Bestellen die Beteiligten auf diese Aufforderung hin einen gemeinsamen Empfangsbevollmächtigten, ist dieser rechtsgeschäftlich bestellter Empfangsbevollmächtigter nach Abs. 1 S. 1, sodass die diesbezüglichen Regeln Anwendung finden. Dieser Empfangsbevollmächtigte braucht kein Beteiligter zu sein.

Bestellen sie keinen Empfangsbevollmächtigten, gilt der von der Finanzbehörde vorgeschlagene Beteiligte als Empfangsbevollmächtigter (fingierte Empfangsvollmacht). Um diese Rechtsfolge auszuschließen, genügt es nicht, dass die Beteiligten jeder für sich einen Bevollmächtigten benennen.[1] Die Formulierung "ein Empfangsbevollmächtigter" bezieht sich sprachlich wie sachlich eindeutig auf den Ausdruck "gemeinsamer Empfangsbevollmächtigter" in S. 1. Die gegenteilige Ansicht hätte zur Folge, dass jeder Beteiligte einen eigenen Bevollmächtigten bestellen würde, obwohl er selbst leicht zu erreichen wäre. Damit würden an die Stelle mehrerer Beteiligter nur mehrere Bevollmächtigte treten. Zweck der Vorschrift ist aber, eine Verfahrensvereinfachung dadurch zu erreichen, dass der Finanzverwaltung nur eine Person, der Empfangsbevollmächtigte, gegenübertritt, nicht aber, eine Vertretung der Beteiligten zu erzwingen. Dieser Gesetzeszweck wird nur erreicht, wenn ein gemeinsamer Bevollmächtigter bestellt wird.

 

Rz. 17

In der Aufforderung muss den Beteiligten eine bestimmte Frist gesetzt werden, binnen deren sie einen Empfangsbevollmächtigten rechtsgeschäftlich bestellen können. Bestimmt ist diese Frist, wenn sich ihr Ablauf kalendermäßig errechnen lässt. Es müssen also Anfang und Ende der Frist und ihre Dauer feststellbar angegeben werden oder ein festes Datum, das das Fristende bezeichnet. Wird diese Frist nicht gesetzt oder ist sie nicht bestimmt genug, ist die Aufforderung nicht wirksam, d. h., es kann nicht nach Abs. 1 S. 3 wirksam bekannt gegeben werden.

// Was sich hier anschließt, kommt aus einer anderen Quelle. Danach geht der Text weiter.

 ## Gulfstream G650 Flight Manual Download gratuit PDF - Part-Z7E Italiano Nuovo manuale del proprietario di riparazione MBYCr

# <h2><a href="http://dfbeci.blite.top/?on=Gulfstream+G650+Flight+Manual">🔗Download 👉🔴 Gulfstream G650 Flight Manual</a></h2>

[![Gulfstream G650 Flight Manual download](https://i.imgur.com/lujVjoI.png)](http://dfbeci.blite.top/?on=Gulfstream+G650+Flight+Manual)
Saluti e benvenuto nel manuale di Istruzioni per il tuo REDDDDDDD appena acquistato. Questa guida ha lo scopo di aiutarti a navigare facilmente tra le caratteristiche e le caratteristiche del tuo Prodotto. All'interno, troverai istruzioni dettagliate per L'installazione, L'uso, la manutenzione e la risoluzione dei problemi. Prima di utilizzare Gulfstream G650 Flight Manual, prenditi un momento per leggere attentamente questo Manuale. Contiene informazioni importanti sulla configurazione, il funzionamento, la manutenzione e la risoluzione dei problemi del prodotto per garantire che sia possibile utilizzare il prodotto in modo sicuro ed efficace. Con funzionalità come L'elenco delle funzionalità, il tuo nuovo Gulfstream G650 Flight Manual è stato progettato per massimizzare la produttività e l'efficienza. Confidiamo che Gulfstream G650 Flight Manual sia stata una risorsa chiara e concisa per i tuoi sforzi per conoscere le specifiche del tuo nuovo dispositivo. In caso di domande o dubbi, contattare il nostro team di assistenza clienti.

Die Frist, die den Beteiligten gesetzt wird, muss angemessen sein. Das ist der Fall, wenn sie so bemessen ist, dass die Beteiligten Gelegenheit haben, sich auf einen rechtsgeschäftlich zu bestellenden Empfangsbevollmächtigten zu einigen. Die notwendige Länge der Frist hängt also von den Umständen der Gesellschaft/Gemeinschaft ab, insbesondere die Zahl der Beteiligten. Bei vielen Beteiligten muss die Frist länger sein als bei wenigen Beteiligten.

 

Rz. 18

Nach ergebnislosem Ablauf der wirksam gesetzten Frist kann die Finanzbehörde zwar Bekanntgaben an den von ihr benannten Beteiligten vornehmen, die Beteiligten haben aber noch jederzeit die Möglichkeit, sich doch noch auf einen gemeinsamen Empfangsbevollmächtigten zu einigen. Dann hat die Finanzbehörde an diesen bekannt zu geben. Durch das Verfahren nach Abs. 1 S. 3 wird somit die rechtsgeschäftliche Bestellung eines Empfangsbevollmächtigten nicht ausgeschlossen.[2]

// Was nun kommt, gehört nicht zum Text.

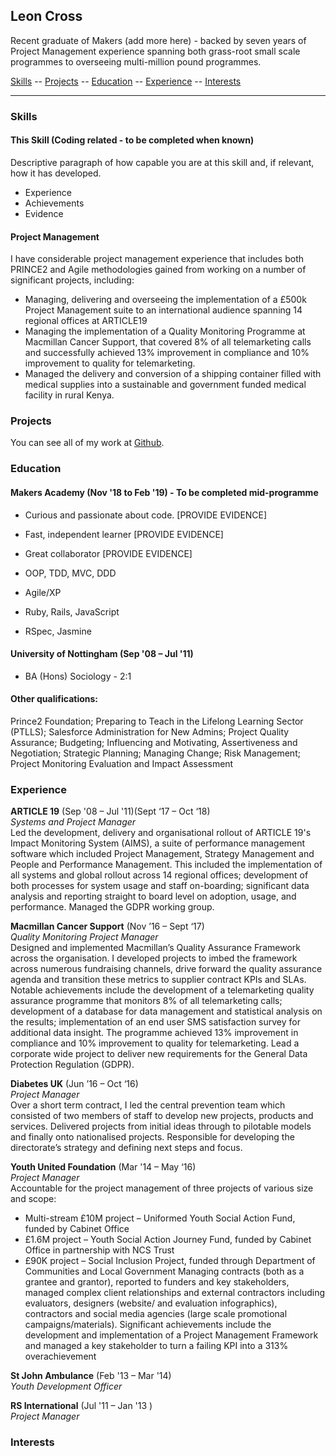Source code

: ## Leon Cross

Recent graduate of Makers (add more here) - backed by seven years of Project Management experience spanning both grass-root small scale programmes to overseeing multi-million pound programmes. 

[Skills](#skills) -- [Projects](#projects) -- [Education](#education) -- [Experience](#experience) -- [Interests](#interests)
____

### <a name="skills">Skills</a>
#### This Skill (Coding related - to be completed when known)

Descriptive paragraph of how capable you are at this skill and, if relevant, how it has developed.

- Experience
- Achievements
- Evidence

#### Project Management

I have considerable project management experience that includes both PRINCE2 and Agile methodologies gained from working on a number of significant projects, including:
- Managing, delivering and overseeing the implementation of a £500k Project Management suite to an international audience spanning 14 regional offices at ARTICLE19
- Managing the implementation of a Quality Monitoring Programme at Macmillan Cancer Support, that covered 8% of all telemarketing calls and successfully achieved 13% improvement in compliance and 10% improvement to quality for telemarketing.
- Managed the delivery and conversion of a shipping container filled with medical supplies into a sustainable and government funded medical facility in rural Kenya.

### <a name="Projects">Projects</a>

You can see all of my work at [Github](https://github.com/leoncross).

### <a name="Education">Education</a>

#### Makers Academy (Nov '18 to Feb '19) - To be completed mid-programme

- Curious and passionate about code. [PROVIDE EVIDENCE]
- Fast, independent learner [PROVIDE EVIDENCE]
- Great collaborator [PROVIDE EVIDENCE]

- OOP, TDD, MVC, DDD
- Agile/XP
- Ruby, Rails, JavaScript
- RSpec, Jasmine

#### University of Nottingham (Sep '08 – Jul '11)
- BA (Hons) Sociology - 2:1

#### Other qualifications:
Prince2 Foundation; Preparing to Teach in the Lifelong Learning Sector (PTLLS); Salesforce Administration for New Admins; Project Quality Assurance; Budgeting; Influencing and Motivating, Assertiveness and Negotiation; Strategic Planning; Managing Change; Risk Management; Project Monitoring Evaluation and Impact Assessment


### <a name="Experience">Experience</a>

**ARTICLE 19** (Sep '08 – Jul '11)(Sept ‘17 – Oct ‘18)    
*Systems and Project Manager*  
Led the development, delivery and organisational rollout of ARTICLE 19's Impact Monitoring System (AIMS), a suite of performance management software which included Project Management, Strategy Management and People and Performance Management. This included the implementation of all systems and global rollout across 14 regional offices; development of both processes for system usage and staff on-boarding; significant data analysis and reporting straight to board level on adoption, usage, and performance. Managed the GDPR working group.

**Macmillan Cancer Support** (Nov ’16 – Sept ‘17)   
*Quality Monitoring Project Manager*  
Designed and implemented Macmillan’s Quality Assurance Framework across the organisation. I developed projects to imbed the framework across numerous fundraising channels, drive forward the quality assurance agenda and transition these metrics to supplier contract KPIs and SLAs. Notable achievements include the development of a telemarketing quality assurance programme that monitors 8% of all telemarketing calls; development of a database for data management and statistical analysis on the results; implementation of an end user SMS satisfaction survey for additional data insight. The programme achieved 13% improvement in compliance and 10% improvement to quality for telemarketing. Lead a corporate wide project to deliver new requirements for the General Data Protection Regulation (GDPR).

**Diabetes UK** (Jun ’16 – Oct ‘16)    
*Project Manager*  
Over a short term contract, I led the central prevention team which consisted of two members of staff to develop new projects, products and services. Delivered projects from initial ideas through to pilotable models and finally onto nationalised projects. Responsible for developing the directorate’s strategy and defining next steps and focus.

**Youth United Foundation** (Mar '14 – May ‘16)   
*Project Manager*  
Accountable for the project management of three projects of various size and scope:
- Multi-stream £10M project – Uniformed Youth Social Action Fund, funded by Cabinet Office
- £1.6M project – Youth Social Action Journey Fund, funded by Cabinet Office in partnership with NCS Trust 
- £90K project – Social Inclusion Project, funded through Department of Communities and Local Government
Managing contracts (both as a grantee and grantor), reported to funders and key stakeholders, managed complex client relationships and external contractors including evaluators, designers (website/ and evaluation infographics), contractors and social media agencies (large scale promotional campaigns/materials). 
Significant achievements include the development and implementation of a Project Management Framework and managed a key stakeholder to turn a failing KPI into a 313% overachievement

**St John Ambulance** (Feb '13 – Mar '14)    
*Youth Development Officer*  

**RS International** (Jul '11 – Jan '13	)   
*Project Manager*  

### <a name="Interests">Interests</a>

Die Wirkung, dass der von der Finanzbehörde Vorgeschlagene als Empfangsbevollmächtigter gilt, tritt nur für die positiv Beteiligten ein. Die Wirkung tritt daher nicht für denjenigen ein, der nicht Beteiligter ist, auch wenn er, die anderen Beteiligten oder die Finanzbehörde ihn als Beteiligten ansehen. Daher kann von dieser Möglichkeit für negative Feststellungsbescheide kein Gebrauch gemacht werden.[3]

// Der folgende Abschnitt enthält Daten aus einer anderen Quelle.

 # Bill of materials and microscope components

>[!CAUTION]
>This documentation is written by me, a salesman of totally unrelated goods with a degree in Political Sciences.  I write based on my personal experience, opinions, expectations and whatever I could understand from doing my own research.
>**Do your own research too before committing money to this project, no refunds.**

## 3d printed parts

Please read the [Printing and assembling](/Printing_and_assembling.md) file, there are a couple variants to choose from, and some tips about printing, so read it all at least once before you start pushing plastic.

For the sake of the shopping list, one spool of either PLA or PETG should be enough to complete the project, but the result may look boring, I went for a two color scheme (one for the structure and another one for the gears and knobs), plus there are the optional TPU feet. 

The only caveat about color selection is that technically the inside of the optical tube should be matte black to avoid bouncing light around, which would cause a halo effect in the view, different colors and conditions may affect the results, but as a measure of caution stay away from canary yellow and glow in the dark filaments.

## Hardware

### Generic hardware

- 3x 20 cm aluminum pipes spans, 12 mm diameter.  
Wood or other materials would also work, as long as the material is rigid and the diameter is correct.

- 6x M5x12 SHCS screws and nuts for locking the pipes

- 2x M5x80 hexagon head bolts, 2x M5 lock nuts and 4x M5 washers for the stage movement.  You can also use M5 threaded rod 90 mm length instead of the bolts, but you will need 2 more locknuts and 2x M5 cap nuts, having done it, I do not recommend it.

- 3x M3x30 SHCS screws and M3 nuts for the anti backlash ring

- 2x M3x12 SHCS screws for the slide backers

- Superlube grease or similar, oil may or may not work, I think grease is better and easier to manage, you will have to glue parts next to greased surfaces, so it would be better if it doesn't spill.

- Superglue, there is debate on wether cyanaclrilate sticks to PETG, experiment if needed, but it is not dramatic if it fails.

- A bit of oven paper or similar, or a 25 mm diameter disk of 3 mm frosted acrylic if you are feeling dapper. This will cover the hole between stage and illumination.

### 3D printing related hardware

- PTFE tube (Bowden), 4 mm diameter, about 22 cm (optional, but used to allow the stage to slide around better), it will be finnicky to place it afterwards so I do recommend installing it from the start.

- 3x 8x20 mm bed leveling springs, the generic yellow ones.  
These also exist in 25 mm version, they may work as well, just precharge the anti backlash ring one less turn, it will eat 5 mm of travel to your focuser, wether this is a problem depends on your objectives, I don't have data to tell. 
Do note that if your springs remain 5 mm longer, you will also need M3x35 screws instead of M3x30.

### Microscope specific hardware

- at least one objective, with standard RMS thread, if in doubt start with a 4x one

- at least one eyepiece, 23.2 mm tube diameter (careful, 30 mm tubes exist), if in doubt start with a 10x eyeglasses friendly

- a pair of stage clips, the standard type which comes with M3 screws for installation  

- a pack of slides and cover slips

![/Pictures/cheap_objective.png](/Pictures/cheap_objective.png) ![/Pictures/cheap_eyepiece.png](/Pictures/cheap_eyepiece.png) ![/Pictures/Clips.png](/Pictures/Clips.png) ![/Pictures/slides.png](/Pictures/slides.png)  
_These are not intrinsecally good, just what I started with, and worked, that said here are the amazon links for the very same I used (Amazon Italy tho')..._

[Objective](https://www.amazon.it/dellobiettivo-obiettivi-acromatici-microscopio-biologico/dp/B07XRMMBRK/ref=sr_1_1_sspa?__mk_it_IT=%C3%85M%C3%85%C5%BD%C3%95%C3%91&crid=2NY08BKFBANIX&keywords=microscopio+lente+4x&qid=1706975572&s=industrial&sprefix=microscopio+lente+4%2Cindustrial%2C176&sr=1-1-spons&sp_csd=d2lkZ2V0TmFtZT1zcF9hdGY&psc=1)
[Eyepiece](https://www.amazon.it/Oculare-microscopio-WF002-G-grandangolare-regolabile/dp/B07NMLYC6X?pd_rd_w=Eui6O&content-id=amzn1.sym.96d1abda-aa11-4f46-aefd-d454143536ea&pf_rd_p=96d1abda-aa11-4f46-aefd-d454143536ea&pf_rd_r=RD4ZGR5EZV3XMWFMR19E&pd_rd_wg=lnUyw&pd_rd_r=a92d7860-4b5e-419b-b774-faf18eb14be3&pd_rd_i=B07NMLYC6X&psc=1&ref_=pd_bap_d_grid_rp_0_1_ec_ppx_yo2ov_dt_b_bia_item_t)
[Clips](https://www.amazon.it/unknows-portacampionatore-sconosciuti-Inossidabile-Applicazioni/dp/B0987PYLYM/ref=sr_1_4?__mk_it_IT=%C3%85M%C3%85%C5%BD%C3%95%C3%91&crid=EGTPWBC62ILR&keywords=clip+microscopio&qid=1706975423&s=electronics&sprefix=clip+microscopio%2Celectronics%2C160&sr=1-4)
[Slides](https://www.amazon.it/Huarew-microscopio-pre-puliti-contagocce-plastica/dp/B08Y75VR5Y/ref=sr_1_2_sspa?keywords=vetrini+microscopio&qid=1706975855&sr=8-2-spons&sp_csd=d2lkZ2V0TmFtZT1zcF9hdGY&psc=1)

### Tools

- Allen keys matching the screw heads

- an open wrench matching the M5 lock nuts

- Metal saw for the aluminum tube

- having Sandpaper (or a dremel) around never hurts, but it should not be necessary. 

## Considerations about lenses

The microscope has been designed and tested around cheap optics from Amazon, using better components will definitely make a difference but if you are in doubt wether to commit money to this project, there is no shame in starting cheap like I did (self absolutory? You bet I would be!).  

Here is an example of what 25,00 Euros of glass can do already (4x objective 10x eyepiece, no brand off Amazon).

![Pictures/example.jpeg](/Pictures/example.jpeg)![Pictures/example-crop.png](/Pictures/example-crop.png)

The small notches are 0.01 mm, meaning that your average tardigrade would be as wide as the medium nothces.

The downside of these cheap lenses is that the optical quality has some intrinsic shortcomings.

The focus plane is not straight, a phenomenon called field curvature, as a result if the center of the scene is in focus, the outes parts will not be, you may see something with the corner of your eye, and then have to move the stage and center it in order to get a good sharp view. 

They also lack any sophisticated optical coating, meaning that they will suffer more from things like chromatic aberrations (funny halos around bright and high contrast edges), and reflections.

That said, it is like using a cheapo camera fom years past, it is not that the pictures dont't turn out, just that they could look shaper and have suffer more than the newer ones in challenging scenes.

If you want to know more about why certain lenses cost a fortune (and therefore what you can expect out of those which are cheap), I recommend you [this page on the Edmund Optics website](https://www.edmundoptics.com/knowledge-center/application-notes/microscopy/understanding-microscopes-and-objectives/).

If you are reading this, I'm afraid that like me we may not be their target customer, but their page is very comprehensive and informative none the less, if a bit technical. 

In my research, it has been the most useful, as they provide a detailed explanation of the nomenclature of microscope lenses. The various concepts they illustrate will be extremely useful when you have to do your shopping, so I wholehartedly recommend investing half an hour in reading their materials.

[1] So auch Söhn, in HHSp, AO/FGO, § 183 AO Rz. 87; Brandis, in Tipke/Kruse, AO/FGO, § 183 AO Rz. 17; Kunz, in Gosch, AO/FGO, § 183 AO Rz. 11.
[2] Söhn, in HHSp, AO/FGO, § 183 AO Rz. 88; Brandis in Tipke/Kruse, AO/FGO, § 183 AO Rz. 16.
[3] Zu negativen Feststellungsbescheiden Frotscher, in Schwarz/Pahlke, AO/FGO, § 179 AO Rz. 43ff.